▶ **Material shown**:

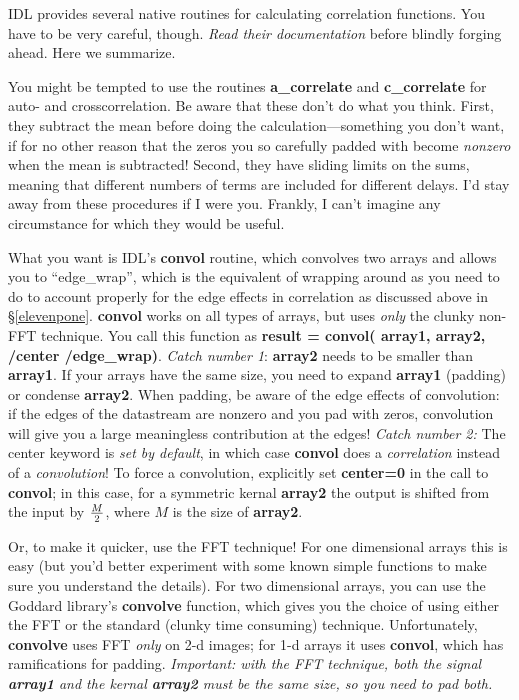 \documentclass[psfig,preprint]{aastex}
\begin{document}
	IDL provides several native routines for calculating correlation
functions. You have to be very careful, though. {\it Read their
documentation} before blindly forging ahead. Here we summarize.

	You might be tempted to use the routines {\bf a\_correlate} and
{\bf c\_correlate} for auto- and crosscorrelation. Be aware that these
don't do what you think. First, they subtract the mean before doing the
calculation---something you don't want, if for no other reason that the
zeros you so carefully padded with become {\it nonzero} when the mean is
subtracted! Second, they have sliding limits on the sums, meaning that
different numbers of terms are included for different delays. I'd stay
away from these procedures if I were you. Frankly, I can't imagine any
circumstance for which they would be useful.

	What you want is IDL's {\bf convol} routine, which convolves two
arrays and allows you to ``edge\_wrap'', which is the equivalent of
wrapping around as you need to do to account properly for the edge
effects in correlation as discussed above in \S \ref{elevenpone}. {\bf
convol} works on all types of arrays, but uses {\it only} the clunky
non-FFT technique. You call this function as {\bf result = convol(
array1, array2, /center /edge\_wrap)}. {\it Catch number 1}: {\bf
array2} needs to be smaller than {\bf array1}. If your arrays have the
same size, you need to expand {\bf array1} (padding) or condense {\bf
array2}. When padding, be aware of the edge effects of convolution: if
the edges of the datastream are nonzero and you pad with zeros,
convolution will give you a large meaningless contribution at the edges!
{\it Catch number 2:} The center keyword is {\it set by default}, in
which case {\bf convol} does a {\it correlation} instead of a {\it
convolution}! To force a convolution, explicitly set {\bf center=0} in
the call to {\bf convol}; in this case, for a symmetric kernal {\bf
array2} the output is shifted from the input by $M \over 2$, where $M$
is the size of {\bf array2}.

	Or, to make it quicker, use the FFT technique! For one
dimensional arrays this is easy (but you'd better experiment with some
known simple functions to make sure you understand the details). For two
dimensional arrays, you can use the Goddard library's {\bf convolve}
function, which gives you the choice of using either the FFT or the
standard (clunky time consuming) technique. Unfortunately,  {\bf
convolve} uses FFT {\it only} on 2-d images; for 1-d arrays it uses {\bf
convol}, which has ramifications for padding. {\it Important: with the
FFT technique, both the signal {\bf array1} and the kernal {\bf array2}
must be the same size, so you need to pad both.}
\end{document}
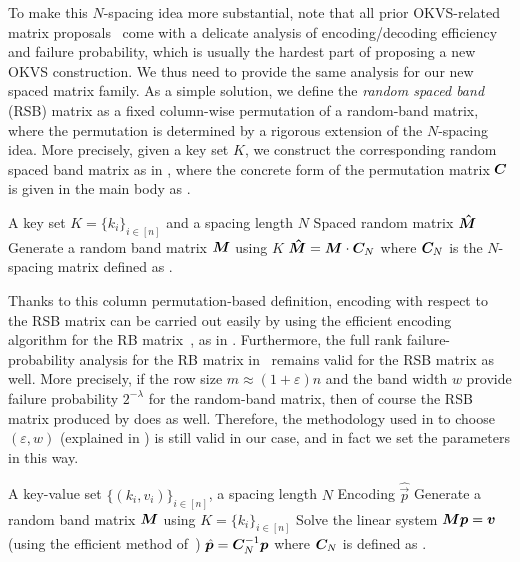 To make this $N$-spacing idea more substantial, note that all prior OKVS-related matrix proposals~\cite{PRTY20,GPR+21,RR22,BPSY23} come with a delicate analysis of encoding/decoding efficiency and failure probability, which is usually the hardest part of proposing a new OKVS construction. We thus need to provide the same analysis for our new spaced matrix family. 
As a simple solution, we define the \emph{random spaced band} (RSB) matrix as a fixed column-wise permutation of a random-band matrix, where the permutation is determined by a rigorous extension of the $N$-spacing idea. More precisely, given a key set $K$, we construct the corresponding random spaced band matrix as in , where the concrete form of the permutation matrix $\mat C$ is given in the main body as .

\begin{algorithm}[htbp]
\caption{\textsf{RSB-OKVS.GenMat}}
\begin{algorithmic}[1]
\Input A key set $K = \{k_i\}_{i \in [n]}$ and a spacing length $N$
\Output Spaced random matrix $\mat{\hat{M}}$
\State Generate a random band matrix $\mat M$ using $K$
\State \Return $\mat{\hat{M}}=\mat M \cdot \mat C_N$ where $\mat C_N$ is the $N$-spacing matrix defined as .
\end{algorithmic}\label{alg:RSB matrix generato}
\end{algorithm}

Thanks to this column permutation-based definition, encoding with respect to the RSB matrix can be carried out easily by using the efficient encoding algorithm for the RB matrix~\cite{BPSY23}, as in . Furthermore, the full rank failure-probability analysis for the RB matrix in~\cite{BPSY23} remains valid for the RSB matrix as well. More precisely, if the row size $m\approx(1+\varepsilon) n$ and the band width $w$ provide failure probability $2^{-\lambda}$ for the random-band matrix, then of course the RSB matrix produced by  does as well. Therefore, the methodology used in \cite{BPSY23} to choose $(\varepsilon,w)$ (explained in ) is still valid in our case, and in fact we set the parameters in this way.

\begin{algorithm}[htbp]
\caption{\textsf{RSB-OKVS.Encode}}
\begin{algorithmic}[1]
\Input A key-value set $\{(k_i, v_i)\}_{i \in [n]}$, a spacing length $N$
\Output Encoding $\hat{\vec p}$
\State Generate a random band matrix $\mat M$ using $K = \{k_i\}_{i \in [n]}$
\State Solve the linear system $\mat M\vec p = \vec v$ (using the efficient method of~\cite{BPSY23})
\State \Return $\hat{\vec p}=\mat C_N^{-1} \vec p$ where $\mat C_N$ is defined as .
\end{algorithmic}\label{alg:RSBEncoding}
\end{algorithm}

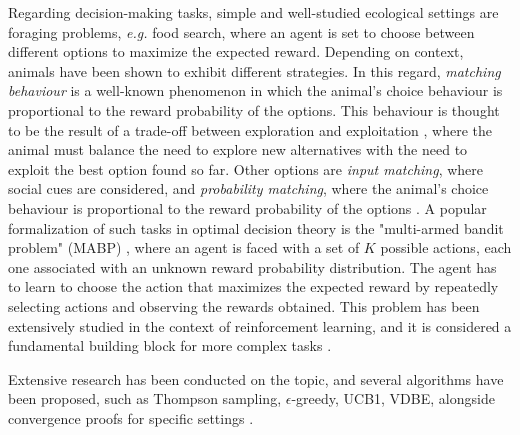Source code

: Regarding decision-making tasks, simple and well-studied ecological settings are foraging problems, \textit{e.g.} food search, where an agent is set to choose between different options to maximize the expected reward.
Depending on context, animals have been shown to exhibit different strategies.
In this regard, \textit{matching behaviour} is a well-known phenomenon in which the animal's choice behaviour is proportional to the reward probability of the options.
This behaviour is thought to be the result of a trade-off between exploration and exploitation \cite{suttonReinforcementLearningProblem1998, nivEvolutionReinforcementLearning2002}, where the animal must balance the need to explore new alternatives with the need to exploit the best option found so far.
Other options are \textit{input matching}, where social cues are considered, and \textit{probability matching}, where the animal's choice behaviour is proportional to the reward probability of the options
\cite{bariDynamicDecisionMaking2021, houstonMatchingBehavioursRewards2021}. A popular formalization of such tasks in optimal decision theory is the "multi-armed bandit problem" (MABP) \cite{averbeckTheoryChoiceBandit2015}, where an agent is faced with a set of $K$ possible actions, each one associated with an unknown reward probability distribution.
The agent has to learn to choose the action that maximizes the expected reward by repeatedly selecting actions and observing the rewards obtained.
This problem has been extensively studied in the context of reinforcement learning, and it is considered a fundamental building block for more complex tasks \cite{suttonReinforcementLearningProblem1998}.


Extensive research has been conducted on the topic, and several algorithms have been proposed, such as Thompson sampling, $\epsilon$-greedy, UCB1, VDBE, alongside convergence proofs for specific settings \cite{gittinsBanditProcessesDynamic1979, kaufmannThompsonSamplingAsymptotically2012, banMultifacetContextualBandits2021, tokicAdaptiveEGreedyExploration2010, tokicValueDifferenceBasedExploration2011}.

▶ **Work to complete**: In your answer, print the entries above exactly, with the pictures left out.

▶ **Answer section**:
 \documentclass[psfig,preprint]{aastex}
\begin{document}
	IDL provides several native routines for calculating correlation
functions. You have to be very careful, though. {\it Read their
documentation} before blindly forging ahead. Here we summarize.

	You might be tempted to use the routines {\bf a\_correlate} and
{\bf c\_correlate} for auto- and crosscorrelation. Be aware that these
don't do what you think. First, they subtract the mean before doing the
calculation---something you don't want, if for no other reason that the
zeros you so carefully padded with become {\it nonzero} when the mean is
subtracted! Second, they have sliding limits on the sums, meaning that
different numbers of terms are included for different delays. I'd stay
away from these procedures if I were you. Frankly, I can't imagine any
circumstance for which they would be useful.

	What you want is IDL's {\bf convol} routine, which convolves two
arrays and allows you to ``edge\_wrap'', which is the equivalent of
wrapping around as you need to do to account properly for the edge
effects in correlation as discussed above in \S \ref{elevenpone}. {\bf
convol} works on all types of arrays, but uses {\it only} the clunky
non-FFT technique. You call this function as {\bf result = convol(
array1, array2, /center /edge\_wrap)}. {\it Catch number 1}: {\bf
array2} needs to be smaller than {\bf array1}. If your arrays have the
same size, you need to expand {\bf array1} (padding) or condense {\bf
array2}. When padding, be aware of the edge effects of convolution: if
the edges of the datastream are nonzero and you pad with zeros,
convolution will give you a large meaningless contribution at the edges!
{\it Catch number 2:} The center keyword is {\it set by default}, in
which case {\bf convol} does a {\it correlation} instead of a {\it
convolution}! To force a convolution, explicitly set {\bf center=0} in
the call to {\bf convol}; in this case, for a symmetric kernal {\bf
array2} the output is shifted from the input by $M \over 2$, where $M$
is the size of {\bf array2}.

	Or, to make it quicker, use the FFT technique! For one
dimensional arrays this is easy (but you'd better experiment with some
known simple functions to make sure you understand the details). For two
dimensional arrays, you can use the Goddard library's {\bf convolve}
function, which gives you the choice of using either the FFT or the
standard (clunky time consuming) technique. Unfortunately,  {\bf
convolve} uses FFT {\it only} on 2-d images; for 1-d arrays it uses {\bf
convol}, which has ramifications for padding. {\it Important: with the
FFT technique, both the signal {\bf array1} and the kernal {\bf array2}
must be the same size, so you need to pad both.}
\end{document}
 To make this $N$-spacing idea more substantial, note that all prior OKVS-related matrix proposals~\cite{PRTY20,GPR+21,RR22,BPSY23} come with a delicate analysis of encoding/decoding efficiency and failure probability, which is usually the hardest part of proposing a new OKVS construction. We thus need to provide the same analysis for our new spaced matrix family. 
As a simple solution, we define the \emph{random spaced band} (RSB) matrix as a fixed column-wise permutation of a random-band matrix, where the permutation is determined by a rigorous extension of the $N$-spacing idea. More precisely, given a key set $K$, we construct the corresponding random spaced band matrix as in , where the concrete form of the permutation matrix $\mat C$ is given in the main body as .

\begin{algorithm}[htbp]
\caption{\textsf{RSB-OKVS.GenMat}}
\begin{algorithmic}[1]
\Input A key set $K = \{k_i\}_{i \in [n]}$ and a spacing length $N$
\Output Spaced random matrix $\mat{\hat{M}}$
\State Generate a random band matrix $\mat M$ using $K$
\State \Return $\mat{\hat{M}}=\mat M \cdot \mat C_N$ where $\mat C_N$ is the $N$-spacing matrix defined as .
\end{algorithmic}\label{alg:RSB matrix generato}
\end{algorithm}

Thanks to this column permutation-based definition, encoding with respect to the RSB matrix can be carried out easily by using the efficient encoding algorithm for the RB matrix~\cite{BPSY23}, as in . Furthermore, the full rank failure-probability analysis for the RB matrix in~\cite{BPSY23} remains valid for the RSB matrix as well. More precisely, if the row size $m\approx(1+\varepsilon) n$ and the band width $w$ provide failure probability $2^{-\lambda}$ for the random-band matrix, then of course the RSB matrix produced by  does as well. Therefore, the methodology used in \cite{BPSY23} to choose $(\varepsilon,w)$ (explained in ) is still valid in our case, and in fact we set the parameters in this way.

\begin{algorithm}[htbp]
\caption{\textsf{RSB-OKVS.Encode}}
\begin{algorithmic}[1]
\Input A key-value set $\{(k_i, v_i)\}_{i \in [n]}$, a spacing length $N$
\Output Encoding $\hat{\vec p}$
\State Generate a random band matrix $\mat M$ using $K = \{k_i\}_{i \in [n]}$
\State Solve the linear system $\mat M\vec p = \vec v$ (using the efficient method of~\cite{BPSY23})
\State \Return $\hat{\vec p}=\mat C_N^{-1} \vec p$ where $\mat C_N$ is defined as .
\end{algorithmic}\label{alg:RSBEncoding}
\end{algorithm}

Source code

: Regarding decision-making tasks, simple and well-studied ecological settings are foraging problems, \textit{e.g.} food search, where an agent is set to choose between different options to maximize the expected reward.
Depending on context, animals have been shown to exhibit different strategies.
In this regard, \textit{matching behaviour} is a well-known phenomenon in which the animal's choice behaviour is proportional to the reward probability of the options.
This behaviour is thought to be the result of a trade-off between exploration and exploitation \cite{suttonReinforcementLearningProblem1998, nivEvolutionReinforcementLearning2002}, where the animal must balance the need to explore new alternatives with the need to exploit the best option found so far.
Other options are \textit{input matching}, where social cues are considered, and \textit{probability matching}, where the animal's choice behaviour is proportional to the reward probability of the options
\cite{bariDynamicDecisionMaking2021, houstonMatchingBehavioursRewards2021}. A popular formalization of such tasks in optimal decision theory is the "multi-armed bandit problem" (MABP) \cite{averbeckTheoryChoiceBandit2015}, where an agent is faced with a set of $K$ possible actions, each one associated with an unknown reward probability distribution.
The agent has to learn to choose the action that maximizes the expected reward by repeatedly selecting actions and observing the rewards obtained.
This problem has been extensively studied in the context of reinforcement learning, and it is considered a fundamental building block for more complex tasks \cite{suttonReinforcementLearningProblem1998}.


Extensive research has been conducted on the topic, and several algorithms have been proposed, such as Thompson sampling, $\epsilon$-greedy, UCB1, VDBE, alongside convergence proofs for specific settings \cite{gittinsBanditProcessesDynamic1979, kaufmannThompsonSamplingAsymptotically2012, banMultifacetContextualBandits2021, tokicAdaptiveEGreedyExploration2010, tokicValueDifferenceBasedExploration2011}.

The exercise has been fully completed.